Measures of correlation can be misleading, so it is best to see the overall picture with a scatterplot.

In [22]:
%matplotlib inline
pdVsLife.plot(x=POPDENS, y=LIFE, kind='scatter', grid=True, logx=True, figsize=(10, 4))
Out[22]:
<matplotlib.axes._subplots.AxesSubplot at 0x10b2fb610>

All I conlcude from the scatterplot is that the countries that have a high population density are also in the upper ranges of life expectancy, but a low pop. density doesn't lead to a low life expectancy.

It should also be noted that population density is measured per country, and as there are many inhabitable areas in the world this number is likely to misrepresent the majority of the population in some cases.

In [24]:
# the 10 countries with lowest GDP
pdVsLife.sort(POPDENS).head(10)
Out[24]:
country Population Desity (people per sq. km of land area) Life expectancy (years)
88 Mongolia 2 68
47 Iceland 3 83
93 Namibia 3 64
135 Suriname 3 71
42 Guyana 4 66
71 Libya 4 75
83 Mauritania 4 62
0 Canada 4 81
31 Gabon 6 63
58 Kazakhstan 6 70
In [25]:
# the 10 countries with lowest life expectancy
pdVsLife.sort(LIFE).head(10)
Out[25]:
country Population Desity (people per sq. km of land area) Life expectancy (years)
122 Sierra Leone 86 46
69 Lesotho 69 49
136 Swaziland 73 49
1 Central African Republic 8 50
91 Mozambique 34 50
8 Congo, Dem.
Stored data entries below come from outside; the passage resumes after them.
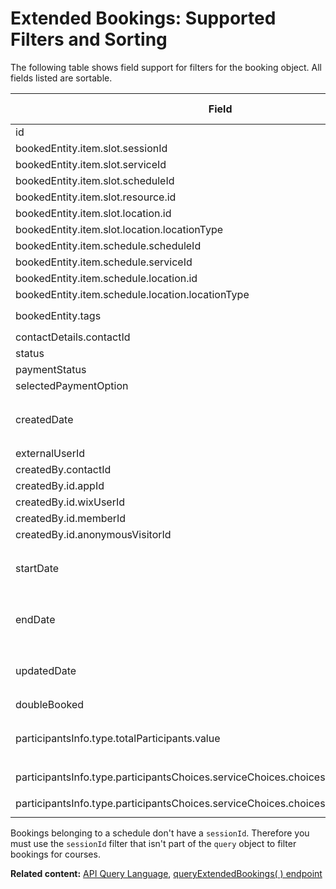 # Extended Bookings: Supported Filters and Sorting

The following table shows field support for filters for the booking object. All fields listed are sortable.

| Field                                                                       | Supported Filters                             |
|-----------------------------------------------------------------------------| --------------------------------------------- |
| id                                                                          | `eq`, `ne`, `in` |
| bookedEntity.item.slot.sessionId                                            | `eq`, `ne`, `in` |
| bookedEntity.item.slot.serviceId                                            | `eq`, `ne`, `in` |
| bookedEntity.item.slot.scheduleId                                           | `eq`, `ne`, `in` |
| bookedEntity.item.slot.resource.id                                          | `eq`, `ne`, `in` |
| bookedEntity.item.slot.location.id                                          | `eq`, `ne`, `in` |
| bookedEntity.item.slot.location.locationType                                | `eq`, `ne`, `in` |
| bookedEntity.item.schedule.scheduleId                                       | `eq`, `ne`, `in` |
| bookedEntity.item.schedule.serviceId                                        | `eq`, `ne`, `in` |
| bookedEntity.item.schedule.location.id                                      | `eq`, `ne`, `in` |
| bookedEntity.item.schedule.location.locationType                            | `eq`, `ne`, `in` |
| bookedEntity.tags                                                           | `hasSome`, `hasAll` |
| contactDetails.contactId                                                    | `eq`, `ne`, `in` |
| status                                                                      | `eq`, `ne`, `in` |
| paymentStatus                                                               | `eq`, `ne`, `in` |
| selectedPaymentOption                                                       | `eq`, `ne`, `in` |
| createdDate                                                                 | `eq`, `ne`, `gt`, `gte`, `lt`, `lte`, `in`, `nin` |
| externalUserId                                                              | `eq`, `ne`, `in` |
| createdBy.contactId                                                         | `eq`, `ne`, `in` |
| createdBy.id.appId                                                          | `eq`, `ne`, `in` |
| createdBy.id.wixUserId                                                      | `eq`, `ne`, `in` |
| createdBy.id.memberId                                                       | `eq`, `ne`, `in` |
| createdBy.id.anonymousVisitorId                                             | `eq`, `ne`, `in` |
| startDate                                                                   | `eq`, `ne`, `gt`, `gte`, `lt`, `lte`, `in`, `nin` |
| endDate                                                                     | `eq`, `ne`, `gt`, `gte`, `lt`, `lte`, `in`, `nin` |
| updatedDate                                                                 | `eq`, `ne`, `gt`, `gte`, `lt`, `lte`, `in`, `nin` |
| doubleBooked                                                                | `eq`, `ne` |
| participantsInfo.type.totalParticipants.value                               | `eq`, `ne`, `gt`, `gte`, `lt`, `lte`, `in`, `nin` |
| participantsInfo.type.participantsChoices.serviceChoices.choices.optionId       |  `hasSome`, `hasAll` |
| participantsInfo.type.participantsChoices.serviceChoices.choices.choice.custom.value |  `hasSome`, `hasAll` |

Bookings belonging to a schedule don't have a `sessionId`. Therefore you 
must use the `sessionId` filter that isn't part of the `query` object to 
filter bookings for courses.

__Related content:__
[API Query Language](https://www.wix.com/velo/reference/api-overview/api-query-language), 
[queryExtendedBookings( ) endpoint](https://www.wix.com/velo/reference/wix-bookings-v2/extendedbookings/queryextendedbookings)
Rep. 32 50
11 Cote d'Ivoire 68 51
2 Chad 10 51
100 Nigeria 190 52
22 Equatorial Guinea 28 53

Conclusions

Based on the information shown below I would not dare conlcusing there is a relationship between country-wide population density and life expectancy in those countries. It would be interesting to apply this analysis on a regional basis (consistent population density and life expectancy data per region) if that data was available.